**What is being asked:**
Repeat all of the data word for word so that only the pictures are missing from the copy.

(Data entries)
════

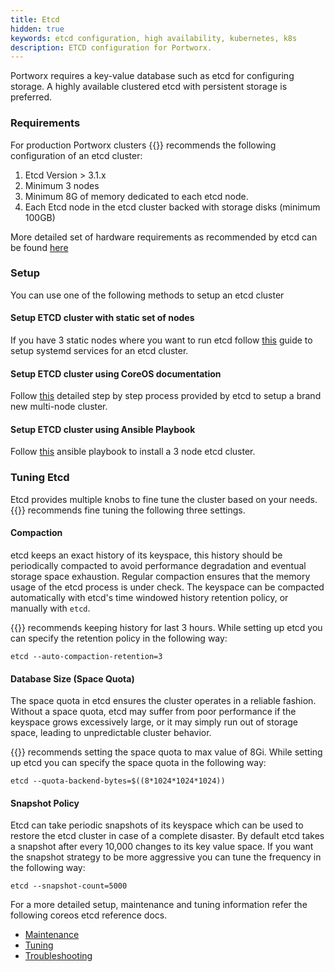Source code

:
 ```yaml
---
title: Etcd
hidden: true
keywords: etcd configuration, high availability, kubernetes, k8s
description: ETCD configuration for Portworx.
---
```


Portworx requires a key-value database such as etcd for configuring storage. A highly available clustered etcd with persistent storage is preferred.

### Requirements
For production Portworx clusters {{<companyName>}} recommends the following configuration of an etcd cluster:

1. Etcd Version > 3.1.x
2. Minimum 3 nodes
3. Minimum 8G of memory dedicated to each etcd node.
4. Each Etcd node in the etcd cluster backed with storage disks (minimum 100GB)

More detailed set of hardware requirements as recommended by etcd can be found [here](https://coreos.com/etcd/docs/latest/op-guide/hardware.html#example-hardware-configurations)

### Setup

You can use one of the following methods to setup an etcd cluster

#### Setup ETCD cluster with static set of nodes

If you have 3 static nodes where you want to run etcd follow [this](/portworx-install-with-kubernetes/operate-and-maintain-on-kubernetes/etcd-quick-setup) guide to setup systemd services for an etcd cluster.

#### Setup ETCD cluster using CoreOS documentation

Follow [this](https://coreos.com/etcd/docs/latest/op-guide/clustering.html) detailed step by step process provided by etcd to setup a brand new multi-node cluster.

#### Setup ETCD cluster using Ansible Playbook

Follow [this](https://github.com/portworx/px-docs/blob/gh-pages/etcd/ansible/index.md) ansible playbook to install a 3 node etcd cluster.


### Tuning Etcd

Etcd provides multiple knobs to fine tune the cluster based on your needs. {{<companyName>}} recommends fine tuning the following three settings.

#### Compaction

etcd keeps an exact history of its keyspace, this history should be periodically compacted to avoid performance degradation and eventual storage space exhaustion. Regular compaction ensures that the memory usage of the etcd process is under check.
The keyspace can be compacted automatically with etcd's time windowed history retention policy, or manually with `etcd`.

{{<companyName>}} recommends keeping history for last 3 hours. While setting up etcd you can specify the retention policy in the following way:

```text
etcd --auto-compaction-retention=3
```

#### Database Size (Space Quota)

The space quota in etcd ensures the cluster operates in a reliable fashion. Without a space quota, etcd may suffer from poor performance if the keyspace grows excessively large, or it may simply run out of storage space, leading to unpredictable cluster behavior.

{{<companyName>}} recommends setting the space quota to max value of 8Gi. While setting up etcd you can specify the space quota in the following way:

```text
etcd --quota-backend-bytes=$((8*1024*1024*1024))
```

#### Snapshot Policy

Etcd can take periodic snapshots of its keyspace which can be used to restore the etcd cluster in case of a complete disaster. By default etcd takes a snapshot after every 10,000 changes to its key value space. If you want the snapshot strategy to be more aggressive you can tune the frequency in the following way:

```text
etcd --snapshot-count=5000
```

For a more detailed setup, maintenance and tuning information refer the following coreos etcd reference docs.
- [Maintenance](https://coreos.com/etcd/docs/latest/op-guide/maintenance.html)
- [Tuning](https://coreos.com/etcd/docs/latest/tuning.html)
- [Troubleshooting](https://coreos.com/etcd/docs/latest/op-guide/recovery.html)
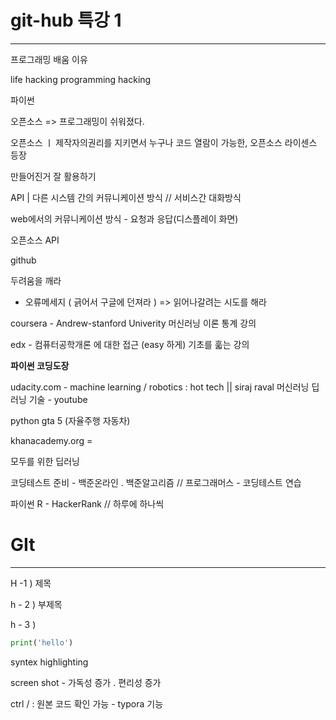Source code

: # git-hub 특강 1

---

  프로그래밍 배움 이유 

life hacking programming hacking



파이썬 

오픈소스 => 프로그래밍이 쉬워졌다.

오픈소스 ㅣ 제작자의권리를 지키면서 누구나 코드 열람이 가능한, 오픈소스 라이센스 등장

만들어진거 잘 활용하기 

API | 다른 시스템 간의 커뮤니케이션 방식 // 서비스간 대화방식

web에서의 커뮤니케이션 방식 - 요청과 응답(디스플레이 화면)

오픈소스 API



github

두려움을 깨라 

- 오류메세지 ( 긁어서 구글에 던져라 ) => 읽어나갈려는 시도를 해라

coursera - Andrew-stanford Univerity 머신러닝 이론 통계 강의

edx - 컴퓨터공학개론 에 대한 접근 (easy 하게) 기초를 훏는 강의

**파이썬 코딩도장**

udacity.com - machine learning / robotics : hot tech || siraj raval 머신러닝 딥러닝 기술 - youtube

python gta 5 (자율주행 자동차) 

khanacademy.org = 

모두를 위한 딥러닝 

코딩테스트 준비 - 백준온라인 . 백준알고리즘 // 프로그래머스 - 코딩테스트 연습

파이썬 R - HackerRank // 하루에 하나씩



# GIt

---

H -1 ) 제목

h - 2 ) 부제목

h - 3 ) 

```python
print('hello')
```

syntex highlighting

screen shot - 가독성 증가 . 편리성 증가

ctrl / : 원본 코드 확인 가능 - typora 기능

════

**Solution:**
Source code

:
 ```yaml
---
title: Etcd
hidden: true
keywords: etcd configuration, high availability, kubernetes, k8s
description: ETCD configuration for Portworx.
---
```


Portworx requires a key-value database such as etcd for configuring storage. A highly available clustered etcd with persistent storage is preferred.

### Requirements
For production Portworx clusters {{<companyName>}} recommends the following configuration of an etcd cluster:

1. Etcd Version > 3.1.x
2. Minimum 3 nodes
3. Minimum 8G of memory dedicated to each etcd node.
4. Each Etcd node in the etcd cluster backed with storage disks (minimum 100GB)

More detailed set of hardware requirements as recommended by etcd can be found [here](https://coreos.com/etcd/docs/latest/op-guide/hardware.html#example-hardware-configurations)

### Setup

You can use one of the following methods to setup an etcd cluster

#### Setup ETCD cluster with static set of nodes

If you have 3 static nodes where you want to run etcd follow [this](/portworx-install-with-kubernetes/operate-and-maintain-on-kubernetes/etcd-quick-setup) guide to setup systemd services for an etcd cluster.

#### Setup ETCD cluster using CoreOS documentation

Follow [this](https://coreos.com/etcd/docs/latest/op-guide/clustering.html) detailed step by step process provided by etcd to setup a brand new multi-node cluster.

#### Setup ETCD cluster using Ansible Playbook

Follow [this](https://github.com/portworx/px-docs/blob/gh-pages/etcd/ansible/index.md) ansible playbook to install a 3 node etcd cluster.


### Tuning Etcd

Etcd provides multiple knobs to fine tune the cluster based on your needs. {{<companyName>}} recommends fine tuning the following three settings.

#### Compaction

etcd keeps an exact history of its keyspace, this history should be periodically compacted to avoid performance degradation and eventual storage space exhaustion. Regular compaction ensures that the memory usage of the etcd process is under check.
The keyspace can be compacted automatically with etcd's time windowed history retention policy, or manually with `etcd`.

{{<companyName>}} recommends keeping history for last 3 hours. While setting up etcd you can specify the retention policy in the following way:

```text
etcd --auto-compaction-retention=3
```

#### Database Size (Space Quota)

The space quota in etcd ensures the cluster operates in a reliable fashion. Without a space quota, etcd may suffer from poor performance if the keyspace grows excessively large, or it may simply run out of storage space, leading to unpredictable cluster behavior.

{{<companyName>}} recommends setting the space quota to max value of 8Gi. While setting up etcd you can specify the space quota in the following way:

```text
etcd --quota-backend-bytes=$((8*1024*1024*1024))
```

#### Snapshot Policy

Etcd can take periodic snapshots of its keyspace which can be used to restore the etcd cluster in case of a complete disaster. By default etcd takes a snapshot after every 10,000 changes to its key value space. If you want the snapshot strategy to be more aggressive you can tune the frequency in the following way:

```text
etcd --snapshot-count=5000
```

For a more detailed setup, maintenance and tuning information refer the following coreos etcd reference docs.
- [Maintenance](https://coreos.com/etcd/docs/latest/op-guide/maintenance.html)
- [Tuning](https://coreos.com/etcd/docs/latest/tuning.html)
- [Troubleshooting](https://coreos.com/etcd/docs/latest/op-guide/recovery.html)
Source code

: # git-hub 특강 1

---

  프로그래밍 배움 이유 

life hacking programming hacking



파이썬 

오픈소스 => 프로그래밍이 쉬워졌다.

오픈소스 ㅣ 제작자의권리를 지키면서 누구나 코드 열람이 가능한, 오픈소스 라이센스 등장

만들어진거 잘 활용하기 

API | 다른 시스템 간의 커뮤니케이션 방식 // 서비스간 대화방식

web에서의 커뮤니케이션 방식 - 요청과 응답(디스플레이 화면)

오픈소스 API



github

두려움을 깨라 

- 오류메세지 ( 긁어서 구글에 던져라 ) => 읽어나갈려는 시도를 해라

coursera - Andrew-stanford Univerity 머신러닝 이론 통계 강의

edx - 컴퓨터공학개론 에 대한 접근 (easy 하게) 기초를 훏는 강의

**파이썬 코딩도장**

udacity.com - machine learning / robotics : hot tech || siraj raval 머신러닝 딥러닝 기술 - youtube

python gta 5 (자율주행 자동차) 

khanacademy.org = 

모두를 위한 딥러닝 

코딩테스트 준비 - 백준온라인 . 백준알고리즘 // 프로그래머스 - 코딩테스트 연습

파이썬 R - HackerRank // 하루에 하나씩



# GIt

---

H -1 ) 제목

h - 2 ) 부제목

h - 3 ) 

```python
print('hello')
```

syntex highlighting

screen shot - 가독성 증가 . 편리성 증가

ctrl / : 원본 코드 확인 가능 - typora 기능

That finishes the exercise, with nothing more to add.